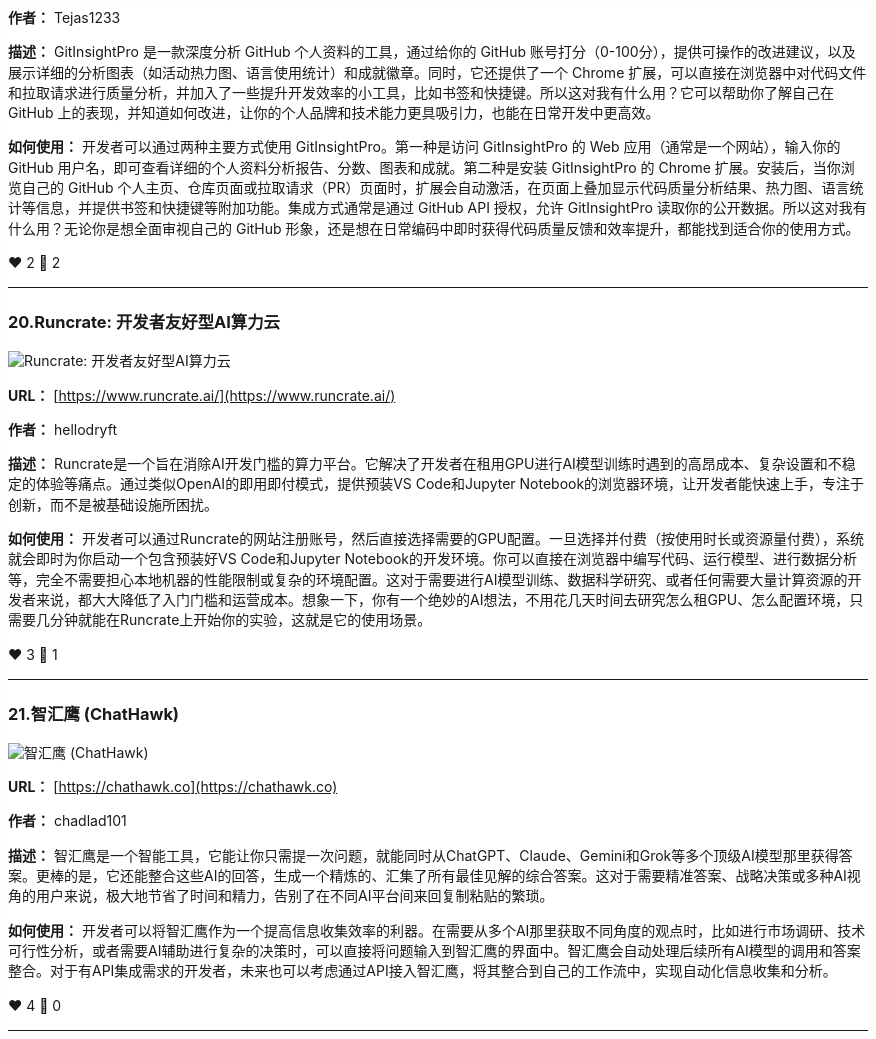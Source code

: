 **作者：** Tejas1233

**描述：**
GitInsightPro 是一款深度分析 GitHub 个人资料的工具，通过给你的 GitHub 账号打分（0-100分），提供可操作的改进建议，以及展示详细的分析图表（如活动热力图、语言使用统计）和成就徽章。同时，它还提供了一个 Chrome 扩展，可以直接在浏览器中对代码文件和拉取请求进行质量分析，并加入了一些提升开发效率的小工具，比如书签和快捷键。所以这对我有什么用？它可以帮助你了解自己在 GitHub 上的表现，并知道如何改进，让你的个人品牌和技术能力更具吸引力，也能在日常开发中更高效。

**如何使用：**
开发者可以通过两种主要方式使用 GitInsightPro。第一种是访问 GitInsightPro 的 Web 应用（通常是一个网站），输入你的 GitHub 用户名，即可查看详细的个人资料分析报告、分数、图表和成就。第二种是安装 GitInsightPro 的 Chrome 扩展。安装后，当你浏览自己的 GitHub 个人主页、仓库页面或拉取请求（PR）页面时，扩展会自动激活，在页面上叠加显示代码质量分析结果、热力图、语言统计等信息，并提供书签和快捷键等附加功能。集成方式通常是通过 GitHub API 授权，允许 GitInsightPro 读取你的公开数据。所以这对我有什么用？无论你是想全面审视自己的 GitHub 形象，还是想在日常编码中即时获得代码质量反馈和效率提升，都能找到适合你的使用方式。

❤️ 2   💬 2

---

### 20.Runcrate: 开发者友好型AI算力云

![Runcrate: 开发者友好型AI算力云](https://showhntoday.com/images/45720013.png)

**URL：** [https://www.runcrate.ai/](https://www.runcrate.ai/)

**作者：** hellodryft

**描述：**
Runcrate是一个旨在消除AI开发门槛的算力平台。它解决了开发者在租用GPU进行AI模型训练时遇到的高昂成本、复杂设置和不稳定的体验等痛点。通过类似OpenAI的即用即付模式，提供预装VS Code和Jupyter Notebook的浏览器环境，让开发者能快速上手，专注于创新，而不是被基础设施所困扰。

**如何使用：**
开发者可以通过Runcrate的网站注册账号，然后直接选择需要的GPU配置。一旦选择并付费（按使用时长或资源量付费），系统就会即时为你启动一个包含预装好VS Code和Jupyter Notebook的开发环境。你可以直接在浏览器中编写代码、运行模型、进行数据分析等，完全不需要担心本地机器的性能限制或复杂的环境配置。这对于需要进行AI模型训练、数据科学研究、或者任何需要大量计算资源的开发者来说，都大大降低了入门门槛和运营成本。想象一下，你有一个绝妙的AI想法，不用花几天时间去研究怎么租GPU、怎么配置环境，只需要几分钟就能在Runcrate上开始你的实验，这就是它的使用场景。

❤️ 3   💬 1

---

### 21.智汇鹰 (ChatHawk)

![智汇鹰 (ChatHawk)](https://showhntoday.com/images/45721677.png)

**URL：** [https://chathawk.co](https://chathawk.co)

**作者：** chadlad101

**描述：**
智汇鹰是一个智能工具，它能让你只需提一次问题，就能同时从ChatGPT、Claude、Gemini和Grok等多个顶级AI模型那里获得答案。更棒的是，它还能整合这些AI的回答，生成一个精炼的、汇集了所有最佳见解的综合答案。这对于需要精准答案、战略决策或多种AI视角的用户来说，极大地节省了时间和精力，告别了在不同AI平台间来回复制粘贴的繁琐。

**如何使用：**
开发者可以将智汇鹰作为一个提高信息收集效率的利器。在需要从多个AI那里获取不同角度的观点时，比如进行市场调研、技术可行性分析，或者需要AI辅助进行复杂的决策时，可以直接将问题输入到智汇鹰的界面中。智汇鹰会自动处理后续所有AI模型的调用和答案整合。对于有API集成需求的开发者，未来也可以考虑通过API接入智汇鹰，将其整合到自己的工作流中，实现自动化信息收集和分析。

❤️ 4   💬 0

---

What this task involves: Please copy out every line in the listing that has the string "GitHub".

Answer for the task:
GitInsightPro 是一款深度分析 GitHub 个人资料的工具，通过给你的 GitHub 账号打分（0-100分），提供可操作的改进建议，以及展示详细的分析图表（如活动热力图、语言使用统计）和成就徽章。同时，它还提供了一个 Chrome 扩展，可以直接在浏览器中对代码文件和拉取请求进行质量分析，并加入了一些提升开发效率的小工具，比如书签和快捷键。所以这对我有什么用？它可以帮助你了解自己在 GitHub 上的表现，并知道如何改进，让你的个人品牌和技术能力更具吸引力，也能在日常开发中更高效。
开发者可以通过两种主要方式使用 GitInsightPro。第一种是访问 GitInsightPro 的 Web 应用（通常是一个网站），输入你的 GitHub 用户名，即可查看详细的个人资料分析报告、分数、图表和成就。第二种是安装 GitInsightPro 的 Chrome 扩展。安装后，当你浏览自己的 GitHub 个人主页、仓库页面或拉取请求（PR）页面时，扩展会自动激活，在页面上叠加显示代码质量分析结果、热力图、语言统计等信息，并提供书签和快捷键等附加功能。集成方式通常是通过 GitHub API 授权，允许 GitInsightPro 读取你的公开数据。所以这对我有什么用？无论你是想全面审视自己的 GitHub 形象，还是想在日常编码中即时获得代码质量反馈和效率提升，都能找到适合你的使用方式。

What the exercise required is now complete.